The 1256 sky road and back to town

Morning
Drive the 1256 sky road on the Pua–Bo Kluea stretch — a ridgeline route with mountains on both sides — and stop at the viewpoints for photos.Early mornings in the rainy and cool seasons can give you a sea of mist
Late morning
Stop at Sapan village, a small settlement in a valley beside a stream, and wander or sit at a riverside café.Sapan is quiet — good for photos and a rest before the drive back
Afternoon
Drive back into Nan town, stopping at Wat Phra That Chae Haeng (the year-of-the-Rabbit stupa) before heading to the airport.Leave around 2–3 hours for the drive down the mountain back to town
Evening
Pick up souvenirs — makhwaen pepper, Tai Lue textiles, Nan coffee — at shops in town before returning the car and catching your flight.Return flights are often in the evening; check your flight time before planning the last day

Adjust the plan to the time you have

Tight on time

Only 1 day

Stay in town: Wat Phumin, Wat Phra That Khao Noi, the museum, then finish at the walking street. Skip the north entirely.

Just right

2 days

Old town on day one, then up to Pua–Doi Phu Kha and back on day two. Drop Bo Kluea if time is short.

Fully relaxed

4 days or more

Add Doi Samer Dao in Sri Nan, the Sao Din Na Noi rock formations, and another unhurried day of Pua cafés.

Remember before you go

Many of Nan's sights are temples and local communities, so dress modestly, carry some cash for small shops that don't take transfers, and fill the tank before heading up the mountain — gas stations are scarce around Doi Phu Kha and Bo Kluea.

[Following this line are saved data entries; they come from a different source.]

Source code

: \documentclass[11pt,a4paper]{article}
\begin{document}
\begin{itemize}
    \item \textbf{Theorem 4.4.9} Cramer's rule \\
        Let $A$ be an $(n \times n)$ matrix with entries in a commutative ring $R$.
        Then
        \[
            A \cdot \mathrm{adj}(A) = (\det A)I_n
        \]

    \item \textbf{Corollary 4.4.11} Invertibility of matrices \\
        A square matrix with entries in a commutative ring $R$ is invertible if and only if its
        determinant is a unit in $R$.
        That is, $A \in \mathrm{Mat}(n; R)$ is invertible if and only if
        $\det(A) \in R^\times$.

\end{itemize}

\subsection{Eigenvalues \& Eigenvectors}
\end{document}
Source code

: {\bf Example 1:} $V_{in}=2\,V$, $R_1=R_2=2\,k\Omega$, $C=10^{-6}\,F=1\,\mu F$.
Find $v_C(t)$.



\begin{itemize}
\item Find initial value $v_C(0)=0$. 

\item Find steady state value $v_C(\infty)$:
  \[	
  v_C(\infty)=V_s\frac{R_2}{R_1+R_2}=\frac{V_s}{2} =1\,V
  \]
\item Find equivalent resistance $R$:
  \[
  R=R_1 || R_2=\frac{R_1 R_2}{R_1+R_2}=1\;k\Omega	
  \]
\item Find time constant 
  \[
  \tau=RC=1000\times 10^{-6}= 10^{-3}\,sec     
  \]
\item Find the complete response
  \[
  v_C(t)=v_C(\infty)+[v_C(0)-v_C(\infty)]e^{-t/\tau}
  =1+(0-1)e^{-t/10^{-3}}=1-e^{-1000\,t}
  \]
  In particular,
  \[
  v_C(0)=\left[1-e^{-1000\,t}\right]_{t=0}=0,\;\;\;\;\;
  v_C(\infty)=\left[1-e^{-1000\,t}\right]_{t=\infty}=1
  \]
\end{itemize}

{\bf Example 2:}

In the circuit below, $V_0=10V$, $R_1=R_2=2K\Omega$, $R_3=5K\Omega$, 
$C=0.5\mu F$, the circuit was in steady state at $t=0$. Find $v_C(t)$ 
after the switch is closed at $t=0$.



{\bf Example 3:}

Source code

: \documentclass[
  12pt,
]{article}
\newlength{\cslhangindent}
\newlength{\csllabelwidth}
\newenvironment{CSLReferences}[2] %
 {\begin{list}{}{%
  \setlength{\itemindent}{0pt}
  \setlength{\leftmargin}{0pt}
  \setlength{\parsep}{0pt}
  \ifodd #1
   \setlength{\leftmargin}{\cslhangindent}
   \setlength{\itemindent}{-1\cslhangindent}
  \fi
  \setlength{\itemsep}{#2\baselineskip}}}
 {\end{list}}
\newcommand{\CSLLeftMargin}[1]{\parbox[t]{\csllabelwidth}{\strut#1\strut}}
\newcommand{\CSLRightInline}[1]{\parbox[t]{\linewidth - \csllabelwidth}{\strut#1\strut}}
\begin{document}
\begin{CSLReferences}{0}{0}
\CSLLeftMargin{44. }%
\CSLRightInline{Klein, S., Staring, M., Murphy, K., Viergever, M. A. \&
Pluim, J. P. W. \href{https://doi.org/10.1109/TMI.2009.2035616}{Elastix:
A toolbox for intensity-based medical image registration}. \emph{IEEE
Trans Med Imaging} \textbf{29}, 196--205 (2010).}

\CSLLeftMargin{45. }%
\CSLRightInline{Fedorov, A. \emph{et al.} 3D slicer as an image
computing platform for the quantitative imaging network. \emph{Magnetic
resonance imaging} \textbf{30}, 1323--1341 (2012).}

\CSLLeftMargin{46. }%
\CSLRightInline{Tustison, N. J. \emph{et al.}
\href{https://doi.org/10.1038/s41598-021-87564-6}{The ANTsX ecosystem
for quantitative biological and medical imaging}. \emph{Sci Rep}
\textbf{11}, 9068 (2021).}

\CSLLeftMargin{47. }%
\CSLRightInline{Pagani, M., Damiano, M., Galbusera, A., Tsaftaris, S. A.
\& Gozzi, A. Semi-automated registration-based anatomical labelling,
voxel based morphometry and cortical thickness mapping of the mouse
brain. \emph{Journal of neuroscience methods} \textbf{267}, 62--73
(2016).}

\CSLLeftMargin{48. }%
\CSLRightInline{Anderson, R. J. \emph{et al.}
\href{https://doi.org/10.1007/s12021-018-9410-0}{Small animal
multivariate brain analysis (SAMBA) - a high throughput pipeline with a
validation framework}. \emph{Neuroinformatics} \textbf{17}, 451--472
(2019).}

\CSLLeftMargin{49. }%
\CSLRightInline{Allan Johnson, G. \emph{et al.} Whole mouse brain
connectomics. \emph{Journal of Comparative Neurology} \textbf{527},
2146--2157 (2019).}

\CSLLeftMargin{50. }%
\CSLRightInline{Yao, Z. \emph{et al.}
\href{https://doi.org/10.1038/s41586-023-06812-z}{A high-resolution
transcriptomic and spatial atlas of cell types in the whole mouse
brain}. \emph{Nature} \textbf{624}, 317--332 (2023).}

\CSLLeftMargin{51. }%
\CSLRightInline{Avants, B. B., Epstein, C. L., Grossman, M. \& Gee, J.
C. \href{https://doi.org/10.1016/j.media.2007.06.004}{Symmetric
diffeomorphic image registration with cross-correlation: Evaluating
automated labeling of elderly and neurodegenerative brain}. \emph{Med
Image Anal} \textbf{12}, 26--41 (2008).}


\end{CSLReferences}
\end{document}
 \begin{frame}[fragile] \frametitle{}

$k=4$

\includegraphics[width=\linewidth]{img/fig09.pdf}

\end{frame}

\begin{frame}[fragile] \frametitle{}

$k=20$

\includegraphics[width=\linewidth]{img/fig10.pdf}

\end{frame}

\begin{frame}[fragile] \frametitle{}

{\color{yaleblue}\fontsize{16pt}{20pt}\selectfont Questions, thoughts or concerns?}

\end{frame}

Want a well-located place to stay in Nan town or Pua? See the picks people actually reviewed.

See recommended Nan hotels →

FAQ

How many days do you need for a first trip to Nan?

Three days and two nights is the sweet spot for a first visit — you get both the old town and the trip north to Pua, Doi Phu Kha and Bo Kluea. With only 1–2 days, focus on town and cut the mountain zone.

Do you need a car in Nan?

If you're only doing the old town around Wat Phumin, you can walk or bike. But to reach Pua, Doi Phu Kha or Bo Kluea you need a car, since there's no public transport. Choose a rental car, a rental motorbike, or a car with a driver.

When is the best time to visit Nan?

Cool season (Nov–Jan) brings crisp, misty air but crowds and pricier rooms · Rainy season (Jun–Oct) is when the mountains and the Pua rice terraces are greenest and crowds are thinner, in exchange for rain in spells · Avoid hot season, when some years bring haze.

How long is the flight from Bangkok to Nan?

Direct flights are about 1 hour 20 minutes into Nan Nakhon Airport (NNT). Thai AirAsia and Nok Air fly daily, with one-way fares from around ฿1,000–1,700 depending on when you book.

How far is the drive from Nan town to Pua and Bo Kluea?

It's about an hour from Nan town up to Pua, then roughly 1–1.5 hours more on winding mountain roads from Pua to Doi Phu Kha and Bo Kluea. We'd suggest staying overnight around Pua or Bo Kluea so you don't have to drive back to town after dark.